# Pensionable salary



## Bobby (8 Nov 2004)

Can anyone explain why on my pension benfits statement, my "Pensionable Salary" quoted is lower than my basic gross salary.


----------



## rainyday (8 Nov 2004)

Do you have a car allowance included in your gross salary? These aren't normally included in pensionable salary, on the basis that your employer wouldn't be providing a car for your employment.


----------



## Bobby (8 Nov 2004)

Like I said, basic salary, no bonuses, allowances or expenses included. The pensionable then comes in much less, about €13K less.


----------



## ClubMan (8 Nov 2004)

Is your pensionable salary reduced compared to your gross to take account of what you would receive in  payments as per this Pensions Board link perhaps?


----------



## Bobby (8 Nov 2004)

Thanks Clubman, that seems a likely reason.

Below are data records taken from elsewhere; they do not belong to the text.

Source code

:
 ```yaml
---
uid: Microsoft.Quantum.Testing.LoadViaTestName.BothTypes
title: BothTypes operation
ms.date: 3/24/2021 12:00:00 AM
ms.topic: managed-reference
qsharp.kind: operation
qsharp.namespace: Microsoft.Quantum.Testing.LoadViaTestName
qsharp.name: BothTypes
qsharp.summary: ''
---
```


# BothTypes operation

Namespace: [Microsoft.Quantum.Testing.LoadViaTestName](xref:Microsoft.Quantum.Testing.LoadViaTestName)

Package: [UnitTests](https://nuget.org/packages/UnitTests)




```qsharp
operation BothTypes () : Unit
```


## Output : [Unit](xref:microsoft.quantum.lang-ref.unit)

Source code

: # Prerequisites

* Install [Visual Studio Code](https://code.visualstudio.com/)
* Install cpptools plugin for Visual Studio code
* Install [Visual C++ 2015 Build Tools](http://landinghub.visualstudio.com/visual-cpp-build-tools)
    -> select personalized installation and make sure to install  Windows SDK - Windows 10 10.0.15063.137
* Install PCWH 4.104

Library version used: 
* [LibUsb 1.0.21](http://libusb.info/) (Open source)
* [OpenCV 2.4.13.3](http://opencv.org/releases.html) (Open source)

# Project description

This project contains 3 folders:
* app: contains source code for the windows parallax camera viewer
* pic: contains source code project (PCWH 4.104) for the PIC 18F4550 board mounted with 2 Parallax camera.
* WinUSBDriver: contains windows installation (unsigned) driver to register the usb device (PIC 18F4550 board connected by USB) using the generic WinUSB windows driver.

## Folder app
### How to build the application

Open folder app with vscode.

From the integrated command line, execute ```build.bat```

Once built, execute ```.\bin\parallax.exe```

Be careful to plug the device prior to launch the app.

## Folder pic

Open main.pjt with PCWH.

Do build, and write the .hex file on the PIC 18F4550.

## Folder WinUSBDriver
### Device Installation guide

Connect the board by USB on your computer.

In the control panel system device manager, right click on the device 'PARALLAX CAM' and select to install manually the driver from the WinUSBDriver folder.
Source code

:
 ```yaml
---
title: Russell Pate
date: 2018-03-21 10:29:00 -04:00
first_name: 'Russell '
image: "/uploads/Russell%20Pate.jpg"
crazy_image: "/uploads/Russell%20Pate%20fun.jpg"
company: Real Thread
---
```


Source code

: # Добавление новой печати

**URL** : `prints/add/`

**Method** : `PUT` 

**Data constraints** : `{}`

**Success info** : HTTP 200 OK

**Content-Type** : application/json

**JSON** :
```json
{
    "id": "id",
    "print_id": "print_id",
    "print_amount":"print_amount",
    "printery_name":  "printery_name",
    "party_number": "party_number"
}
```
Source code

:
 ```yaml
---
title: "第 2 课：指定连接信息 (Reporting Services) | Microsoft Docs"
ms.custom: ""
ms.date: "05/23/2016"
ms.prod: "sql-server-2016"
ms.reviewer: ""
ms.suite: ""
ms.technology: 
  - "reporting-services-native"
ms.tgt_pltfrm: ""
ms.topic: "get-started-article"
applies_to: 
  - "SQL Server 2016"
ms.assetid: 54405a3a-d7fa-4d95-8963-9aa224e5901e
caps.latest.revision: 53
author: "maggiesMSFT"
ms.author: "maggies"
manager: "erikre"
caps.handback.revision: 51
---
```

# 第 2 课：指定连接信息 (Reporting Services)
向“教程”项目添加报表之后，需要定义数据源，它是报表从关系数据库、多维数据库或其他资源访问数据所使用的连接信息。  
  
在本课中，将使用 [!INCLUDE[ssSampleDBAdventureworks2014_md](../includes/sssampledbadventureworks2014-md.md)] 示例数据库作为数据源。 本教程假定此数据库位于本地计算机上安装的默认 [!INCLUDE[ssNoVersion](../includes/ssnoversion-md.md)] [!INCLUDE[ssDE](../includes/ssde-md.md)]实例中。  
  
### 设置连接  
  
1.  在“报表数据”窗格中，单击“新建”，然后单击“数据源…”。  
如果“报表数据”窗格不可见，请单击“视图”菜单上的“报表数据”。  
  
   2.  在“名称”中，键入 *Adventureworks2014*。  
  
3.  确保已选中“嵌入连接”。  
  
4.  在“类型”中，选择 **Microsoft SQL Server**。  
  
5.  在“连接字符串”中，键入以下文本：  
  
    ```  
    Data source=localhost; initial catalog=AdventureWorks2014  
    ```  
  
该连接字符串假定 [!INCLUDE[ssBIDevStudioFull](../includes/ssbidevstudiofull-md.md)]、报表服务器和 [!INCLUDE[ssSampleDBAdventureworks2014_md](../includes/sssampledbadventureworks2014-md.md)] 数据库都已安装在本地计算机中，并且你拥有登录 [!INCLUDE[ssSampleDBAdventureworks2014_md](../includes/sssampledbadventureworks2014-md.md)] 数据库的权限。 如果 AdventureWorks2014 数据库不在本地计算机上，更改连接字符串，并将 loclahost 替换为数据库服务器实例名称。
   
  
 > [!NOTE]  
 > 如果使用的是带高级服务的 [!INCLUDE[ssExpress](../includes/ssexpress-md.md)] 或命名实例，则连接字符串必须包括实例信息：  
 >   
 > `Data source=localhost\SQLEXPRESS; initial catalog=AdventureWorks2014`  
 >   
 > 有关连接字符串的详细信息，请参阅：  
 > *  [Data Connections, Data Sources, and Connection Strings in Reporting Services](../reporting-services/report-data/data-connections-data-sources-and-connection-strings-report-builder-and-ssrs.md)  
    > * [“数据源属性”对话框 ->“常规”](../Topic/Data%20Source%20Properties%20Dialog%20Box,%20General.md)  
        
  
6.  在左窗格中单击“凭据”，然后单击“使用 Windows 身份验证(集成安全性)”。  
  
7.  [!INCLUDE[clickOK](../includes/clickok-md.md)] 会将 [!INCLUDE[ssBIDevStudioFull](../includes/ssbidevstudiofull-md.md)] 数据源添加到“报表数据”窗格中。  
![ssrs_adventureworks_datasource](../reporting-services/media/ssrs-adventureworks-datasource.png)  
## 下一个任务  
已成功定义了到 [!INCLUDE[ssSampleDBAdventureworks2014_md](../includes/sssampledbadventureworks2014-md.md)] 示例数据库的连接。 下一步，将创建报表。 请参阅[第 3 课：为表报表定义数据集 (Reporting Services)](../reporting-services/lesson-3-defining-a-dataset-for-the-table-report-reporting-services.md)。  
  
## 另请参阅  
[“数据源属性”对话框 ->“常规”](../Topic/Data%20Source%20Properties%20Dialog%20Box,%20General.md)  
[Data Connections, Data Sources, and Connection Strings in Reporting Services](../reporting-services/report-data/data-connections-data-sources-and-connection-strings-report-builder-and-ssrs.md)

Must check with the provider I guess.


----------



## Liam D Ferguson (9 Nov 2004)

I'm guessing that your scheme is a Defined Benefits one, based on the termoinology used so far.  

In fact, the Trustees of such a scheme have relative freedom over how they define "pensionable salary".  It doesn't have to reflect actual salary.  

As ClubMan says, a popular option under such schemes is to reduce the actual salary by some multiple of the State Pension.  The thinking is that you will (hopefully) be in receipt of State Pension as well as scheme pension when you retire, so they're targetting getting you a pension of X% of your final salary _including_ the State's offering.  

If the scheme permits Additional Voluntary Contributions (AVCs) you can always top up your main scheme benefits with AVCs to a percentage of your actual final salary.  

Liam D Ferguson
[broken link removed]


----------